Stored data:
· · · ·

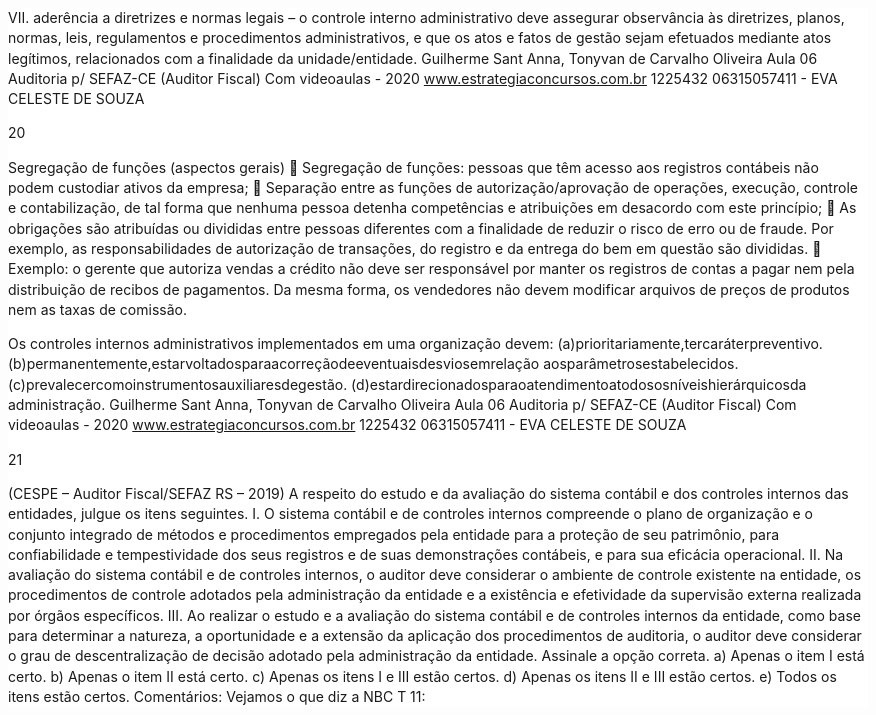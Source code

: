 VII. aderência a diretrizes e normas legais – o controle interno administrativo deve assegurar observância às diretrizes, planos, normas, leis, regulamentos e procedimentos administrativos, e que os atos e fatos de gestão sejam efetuados mediante atos legítimos, relacionados com a finalidade da unidade/entidade.
Guilherme Sant Anna, Tonyvan de Carvalho Oliveira Aula 06
Auditoria p/ SEFAZ-CE (Auditor Fiscal) Com videoaulas - 2020 www.estrategiaconcursos.com.br 1225432
06315057411 - EVA CELESTE DE SOUZA 






20



Segregação de funções (aspectos gerais)  Segregação de funções: pessoas que têm acesso aos registros contábeis não podem custodiar ativos da empresa;
 Separação  entre  as  funções  de  autorização/aprovação  de  operações,  execução, controle e contabilização, de tal forma que nenhuma pessoa detenha competências e atribuições em desacordo com este princípio;
 As obrigações são atribuídas ou divididas entre pessoas diferentes com a finalidade de  reduzir  o  risco  de  erro  ou  de  fraude.  Por  exemplo,  as  responsabilidades  de autorização  de  transações,  do  registro  e  da  entrega  do  bem  em  questão  são divididas.
 Exemplo:  o gerente  que  autoriza  vendas  a  crédito  não  deve  ser  responsável  por manter  os  registros  de  contas  a  pagar  nem  pela  distribuição  de  recibos  de pagamentos.  Da  mesma  forma,  os  vendedores  não  devem  modificar  arquivos  de preços de produtos nem as taxas de comissão.





Os controles internos administrativos implementados em uma organização devem:
(a)prioritariamente,tercaráterpreventivo.
(b)permanentemente,estarvoltadosparaacorreçãodeeventuaisdesviosemrelação aosparâmetrosestabelecidos.
(c)prevalecercomoinstrumentosauxiliaresdegestão.
(d)estardirecionadosparaoatendimentoatodososníveishierárquicosda administração.
Guilherme Sant Anna, Tonyvan de Carvalho Oliveira Aula 06
Auditoria p/ SEFAZ-CE (Auditor Fiscal) Com videoaulas - 2020 www.estrategiaconcursos.com.br 1225432
06315057411 - EVA CELESTE DE SOUZA 






21


(CESPE – Auditor Fiscal/SEFAZ RS – 2019) A respeito do estudo e da avaliação do sistema contábil e dos controles internos das entidades, julgue os itens seguintes.
I.  O  sistema  contábil  e  de  controles  internos  compreende  o  plano  de  organização  e  o  conjunto integrado  de  métodos e  procedimentos  empregados  pela  entidade  para  a  proteção  de  seu patrimônio,  para  confiabilidade e  tempestividade  dos  seus  registros  e  de  suas  demonstrações contábeis, e para sua eficácia operacional.
II. Na avaliação do sistema contábil e de controles internos, o auditor deve considerar o ambiente de controle existente na entidade, os procedimentos de controle adotados pela administração da entidade e a existência e efetividade da supervisão externa realizada por órgãos específicos.
III.  Ao  realizar  o  estudo  e  a  avaliação  do  sistema  contábil  e  de  controles  internos  da  entidade, como   base   para   determinar   a   natureza,   a   oportunidade   e   a   extensão   da   aplicação   dos procedimentos  de  auditoria,  o  auditor  deve  considerar  o  grau  de  descentralização  de  decisão adotado pela administração da entidade.
Assinale a opção correta.
a) Apenas o item I está certo.
b) Apenas o item II está certo.
c) Apenas os itens I e III estão certos.
d) Apenas os itens II e III estão certos.
e) Todos os itens estão certos.
Comentários:
Vejamos o que diz a NBC T 11:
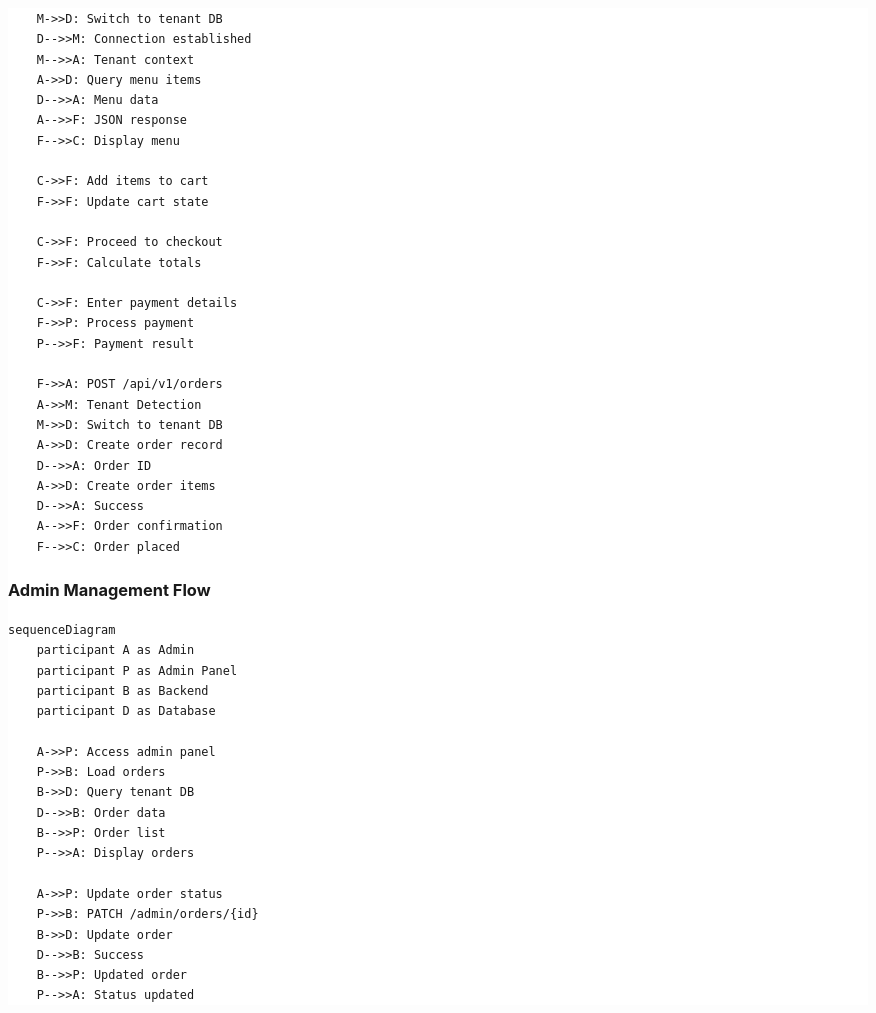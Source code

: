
 ```mermaid
    M->>D: Switch to tenant DB
    D-->>M: Connection established
    M-->>A: Tenant context
    A->>D: Query menu items
    D-->>A: Menu data
    A-->>F: JSON response
    F-->>C: Display menu
    
    C->>F: Add items to cart
    F->>F: Update cart state
    
    C->>F: Proceed to checkout
    F->>F: Calculate totals
    
    C->>F: Enter payment details
    F->>P: Process payment
    P-->>F: Payment result
    
    F->>A: POST /api/v1/orders
    A->>M: Tenant Detection
    M->>D: Switch to tenant DB
    A->>D: Create order record
    D-->>A: Order ID
    A->>D: Create order items
    D-->>A: Success
    A-->>F: Order confirmation
    F-->>C: Order placed
```

### Admin Management Flow
```mermaid
sequenceDiagram
    participant A as Admin
    participant P as Admin Panel
    participant B as Backend
    participant D as Database
    
    A->>P: Access admin panel
    P->>B: Load orders
    B->>D: Query tenant DB
    D-->>B: Order data
    B-->>P: Order list
    P-->>A: Display orders
    
    A->>P: Update order status
    P->>B: PATCH /admin/orders/{id}
    B->>D: Update order
    D-->>B: Success
    B-->>P: Updated order
    P-->>A: Status updated
```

· · · ·

▸ **WHAT NEEDS TO BE DONE**
Looking at the data above, count each line that holds the word "funções" and report the count alone.

▸ **ANSWER TO THE EXERCISE**
2